Empirical ablations reinforce that comprehension-aligned instruction or QA templates are essential for successful injection—document or mapping formats (translation, text-to-JSON) yield far lower retention and poor transfer to unseen prompt patterns (Zhao et al., 7 Mar 2025, Jan et al., 22 May 2025). Diversity in surface realization via paraphrasing and explicit multi-form augmentation (e.g., Ski framework’s fine-grained QA and assembly) further boosts integration.
6. Limitations, Open Questions, and Best Practice Guidelines
While data-centric knowledge injection yields strong privacy, compliance, and scalability properties, limitations remain.
- Knowledge Type Coverage: Current techniques support point/deterministic outputs and hard range constraints; richer logical and constraint-based (e.g., first-order, multi-hop) knowledge modules require extension (Fan et al., 2022).
- Alignment and Conflict: Participant KMs must be mutually non-conflicting; ensuring this automatically for complex rules is open (Fan et al., 2022).
- Scaling Paraphrase Diversity: Sample diversity for paraphrase-based injection is bounded by external LLM/public API costs, motivating latent-level augmentation approaches (LaPael) that amortize paraphrase generation (Kang et al., 1 Nov 2024).
- Semantic Integration: Even with high direct probe retention, transfer to unseen, generic contexts remains partial; injected knowledge is often shallowly encoded. Strategies to consolidate and integrate new facts more deeply into the model’s world representation remain an active topic (Jan et al., 22 May 2025).

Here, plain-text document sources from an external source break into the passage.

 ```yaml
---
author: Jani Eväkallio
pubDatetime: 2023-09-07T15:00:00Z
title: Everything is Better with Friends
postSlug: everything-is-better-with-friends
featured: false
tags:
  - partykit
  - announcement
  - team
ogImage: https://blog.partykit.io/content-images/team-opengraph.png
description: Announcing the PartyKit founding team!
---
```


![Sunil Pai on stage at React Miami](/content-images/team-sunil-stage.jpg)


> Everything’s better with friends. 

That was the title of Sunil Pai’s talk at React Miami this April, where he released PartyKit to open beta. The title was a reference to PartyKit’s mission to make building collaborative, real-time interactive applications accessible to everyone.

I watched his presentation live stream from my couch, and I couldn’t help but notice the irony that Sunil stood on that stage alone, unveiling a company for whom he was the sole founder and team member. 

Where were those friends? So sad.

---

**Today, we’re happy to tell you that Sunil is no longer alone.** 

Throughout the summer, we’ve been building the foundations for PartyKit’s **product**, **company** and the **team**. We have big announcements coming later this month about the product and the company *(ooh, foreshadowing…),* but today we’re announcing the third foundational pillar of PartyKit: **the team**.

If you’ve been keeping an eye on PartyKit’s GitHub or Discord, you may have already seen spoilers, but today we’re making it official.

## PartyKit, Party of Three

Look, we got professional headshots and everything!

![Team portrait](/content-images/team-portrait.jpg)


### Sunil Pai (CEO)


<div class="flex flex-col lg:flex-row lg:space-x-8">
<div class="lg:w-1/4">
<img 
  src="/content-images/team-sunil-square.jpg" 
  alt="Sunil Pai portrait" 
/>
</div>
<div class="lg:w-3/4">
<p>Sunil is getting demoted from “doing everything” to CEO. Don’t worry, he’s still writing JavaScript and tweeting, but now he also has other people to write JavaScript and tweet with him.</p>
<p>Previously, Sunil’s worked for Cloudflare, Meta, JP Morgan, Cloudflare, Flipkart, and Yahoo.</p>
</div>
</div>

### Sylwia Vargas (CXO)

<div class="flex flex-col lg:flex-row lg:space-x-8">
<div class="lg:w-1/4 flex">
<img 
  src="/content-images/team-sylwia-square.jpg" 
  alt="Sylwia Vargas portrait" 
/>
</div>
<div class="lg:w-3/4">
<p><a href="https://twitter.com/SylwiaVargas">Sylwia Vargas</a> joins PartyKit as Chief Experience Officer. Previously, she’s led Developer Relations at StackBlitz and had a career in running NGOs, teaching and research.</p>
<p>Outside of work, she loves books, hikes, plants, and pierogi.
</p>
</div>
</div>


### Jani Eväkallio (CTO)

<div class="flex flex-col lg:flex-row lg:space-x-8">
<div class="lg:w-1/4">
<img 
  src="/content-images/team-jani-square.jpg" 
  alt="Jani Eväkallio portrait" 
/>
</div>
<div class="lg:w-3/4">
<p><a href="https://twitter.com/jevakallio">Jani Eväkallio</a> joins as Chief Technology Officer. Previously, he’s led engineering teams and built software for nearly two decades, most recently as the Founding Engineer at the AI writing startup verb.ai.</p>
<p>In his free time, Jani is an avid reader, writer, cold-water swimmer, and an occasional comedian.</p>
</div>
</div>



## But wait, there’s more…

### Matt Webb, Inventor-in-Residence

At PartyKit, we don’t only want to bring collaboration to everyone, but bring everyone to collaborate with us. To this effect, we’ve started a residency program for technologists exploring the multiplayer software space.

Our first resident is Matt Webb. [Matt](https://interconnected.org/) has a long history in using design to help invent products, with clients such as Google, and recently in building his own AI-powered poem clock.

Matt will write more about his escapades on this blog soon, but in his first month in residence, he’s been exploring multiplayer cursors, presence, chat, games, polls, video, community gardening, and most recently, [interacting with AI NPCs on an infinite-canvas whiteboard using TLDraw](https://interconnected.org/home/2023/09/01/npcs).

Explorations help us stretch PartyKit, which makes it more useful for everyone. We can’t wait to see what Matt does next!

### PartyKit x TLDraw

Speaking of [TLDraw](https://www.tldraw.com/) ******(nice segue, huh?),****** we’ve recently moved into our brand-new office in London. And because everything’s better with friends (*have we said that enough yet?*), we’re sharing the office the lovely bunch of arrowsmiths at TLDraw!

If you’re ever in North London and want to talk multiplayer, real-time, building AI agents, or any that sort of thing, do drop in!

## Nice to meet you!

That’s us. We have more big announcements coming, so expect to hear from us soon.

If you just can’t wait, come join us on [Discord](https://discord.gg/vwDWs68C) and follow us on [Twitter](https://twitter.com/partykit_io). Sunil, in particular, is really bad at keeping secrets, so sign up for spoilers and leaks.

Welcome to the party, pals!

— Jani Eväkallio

- Instruction Design and Data Efficiency: Empirical results confirm that QA and blank-filling tasks yield higher knowledge transfer than translation/JSON, regardless of model size. Best practices include curating atomic facts, maximizing prompt diversity, interleaving comprehension and mapping tasks, mixing training, and favoring small learning rates and early stopping (Jan et al., 22 May 2025, Ovadia et al., 8 Apr 2025).
- Downstream Integration: In recommender and federated settings, not all model architectures naturally support explicit knowledge-injection vectors; careful interface and adaptation function engineering remain necessary (Qin et al., 21 Jan 2024).
Data-centric knowledge injection is thus both a robust and practical paradigm, with demonstrated benefits across privacy-sensitive, federated, low-data, and instruction-heavy domains. It restructures the knowledge-integration landscape by shifting focus from model surgery to principled data and loss design, aligning injected expertise with intended usage, and unlocking reliable, scalable, and privacy-preserving model updates in diverse settings.